(Records to process begins)

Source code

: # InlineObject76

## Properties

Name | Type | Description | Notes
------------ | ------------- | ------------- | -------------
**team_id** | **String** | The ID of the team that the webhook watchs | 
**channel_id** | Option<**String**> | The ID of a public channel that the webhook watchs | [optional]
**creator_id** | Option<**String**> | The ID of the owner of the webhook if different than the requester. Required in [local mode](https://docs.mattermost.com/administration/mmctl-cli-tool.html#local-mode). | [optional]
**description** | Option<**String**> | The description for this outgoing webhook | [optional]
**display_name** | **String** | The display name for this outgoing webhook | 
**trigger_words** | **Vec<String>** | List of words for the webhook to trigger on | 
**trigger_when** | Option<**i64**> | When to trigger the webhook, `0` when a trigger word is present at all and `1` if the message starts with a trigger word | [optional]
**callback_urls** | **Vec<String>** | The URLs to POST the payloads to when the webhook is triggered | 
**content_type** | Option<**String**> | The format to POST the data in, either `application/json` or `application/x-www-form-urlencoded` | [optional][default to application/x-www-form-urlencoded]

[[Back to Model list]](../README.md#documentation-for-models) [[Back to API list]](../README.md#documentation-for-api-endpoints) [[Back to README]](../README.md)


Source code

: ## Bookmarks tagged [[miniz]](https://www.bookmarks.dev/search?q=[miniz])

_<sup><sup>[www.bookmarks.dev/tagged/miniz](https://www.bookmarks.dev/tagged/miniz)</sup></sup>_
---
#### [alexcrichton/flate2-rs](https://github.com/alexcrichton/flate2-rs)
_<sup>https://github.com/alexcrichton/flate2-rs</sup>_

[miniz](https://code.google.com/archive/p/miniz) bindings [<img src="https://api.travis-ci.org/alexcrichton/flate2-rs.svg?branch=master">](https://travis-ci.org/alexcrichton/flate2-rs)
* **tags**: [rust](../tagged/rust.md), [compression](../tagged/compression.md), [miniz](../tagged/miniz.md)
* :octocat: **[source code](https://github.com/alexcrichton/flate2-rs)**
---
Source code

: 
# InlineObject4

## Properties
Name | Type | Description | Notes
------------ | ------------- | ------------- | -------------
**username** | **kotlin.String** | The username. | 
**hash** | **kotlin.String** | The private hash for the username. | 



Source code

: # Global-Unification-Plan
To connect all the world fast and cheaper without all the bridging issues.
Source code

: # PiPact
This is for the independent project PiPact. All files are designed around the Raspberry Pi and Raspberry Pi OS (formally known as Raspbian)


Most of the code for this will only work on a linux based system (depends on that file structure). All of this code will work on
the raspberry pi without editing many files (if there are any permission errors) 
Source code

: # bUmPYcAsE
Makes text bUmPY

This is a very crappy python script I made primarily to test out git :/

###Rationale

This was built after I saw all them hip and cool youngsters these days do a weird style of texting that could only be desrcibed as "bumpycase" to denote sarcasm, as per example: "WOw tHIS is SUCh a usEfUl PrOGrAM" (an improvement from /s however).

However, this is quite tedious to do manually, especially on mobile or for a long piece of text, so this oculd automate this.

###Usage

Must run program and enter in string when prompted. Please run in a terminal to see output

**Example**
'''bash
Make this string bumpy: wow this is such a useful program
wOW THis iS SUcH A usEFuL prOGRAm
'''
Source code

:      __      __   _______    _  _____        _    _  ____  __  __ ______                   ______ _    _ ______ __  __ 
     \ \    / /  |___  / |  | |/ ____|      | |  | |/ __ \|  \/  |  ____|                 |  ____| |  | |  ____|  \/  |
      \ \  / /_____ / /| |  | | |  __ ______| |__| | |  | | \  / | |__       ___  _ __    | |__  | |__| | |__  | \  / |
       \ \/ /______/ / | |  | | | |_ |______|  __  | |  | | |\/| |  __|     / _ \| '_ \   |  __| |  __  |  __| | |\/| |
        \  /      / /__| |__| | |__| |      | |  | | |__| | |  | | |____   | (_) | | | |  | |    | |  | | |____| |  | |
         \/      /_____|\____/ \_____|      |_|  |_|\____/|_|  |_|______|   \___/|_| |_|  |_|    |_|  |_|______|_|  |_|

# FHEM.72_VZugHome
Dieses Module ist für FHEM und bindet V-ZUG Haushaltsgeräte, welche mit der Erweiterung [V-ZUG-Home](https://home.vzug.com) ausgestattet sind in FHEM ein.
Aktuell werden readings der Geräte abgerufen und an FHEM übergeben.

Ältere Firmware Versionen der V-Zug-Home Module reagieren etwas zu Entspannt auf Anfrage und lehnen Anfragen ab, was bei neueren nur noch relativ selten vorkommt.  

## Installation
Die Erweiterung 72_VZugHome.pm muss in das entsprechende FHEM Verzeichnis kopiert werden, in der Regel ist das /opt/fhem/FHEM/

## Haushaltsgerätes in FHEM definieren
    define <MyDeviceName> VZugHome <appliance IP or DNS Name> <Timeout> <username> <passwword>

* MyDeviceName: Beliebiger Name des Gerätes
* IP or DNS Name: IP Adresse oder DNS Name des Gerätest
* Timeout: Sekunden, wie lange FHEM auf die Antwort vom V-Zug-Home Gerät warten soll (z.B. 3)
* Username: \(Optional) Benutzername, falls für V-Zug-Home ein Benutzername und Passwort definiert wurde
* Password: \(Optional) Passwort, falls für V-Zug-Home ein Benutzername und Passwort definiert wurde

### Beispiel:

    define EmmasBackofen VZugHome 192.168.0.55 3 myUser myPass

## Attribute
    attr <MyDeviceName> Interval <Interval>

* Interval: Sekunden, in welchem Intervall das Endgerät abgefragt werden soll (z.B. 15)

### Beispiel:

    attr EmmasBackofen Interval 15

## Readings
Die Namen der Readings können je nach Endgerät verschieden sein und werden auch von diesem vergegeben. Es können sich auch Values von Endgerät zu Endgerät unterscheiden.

(Records to process ends)

§ **Work instructions**
In the listing above, take the line containing "soll (z.B. 15)" as the start and write out every line through the last one exactly, with nothing added.

§ **Reply to the task**
* Interval: Sekunden, in welchem Intervall das Endgerät abgefragt werden soll (z.B. 15)

### Beispiel:

    attr EmmasBackofen Interval 15

## Readings
Die Namen der Readings können je nach Endgerät verschieden sein und werden auch von diesem vergegeben. Es können sich auch Values von Endgerät zu Endgerät unterscheiden.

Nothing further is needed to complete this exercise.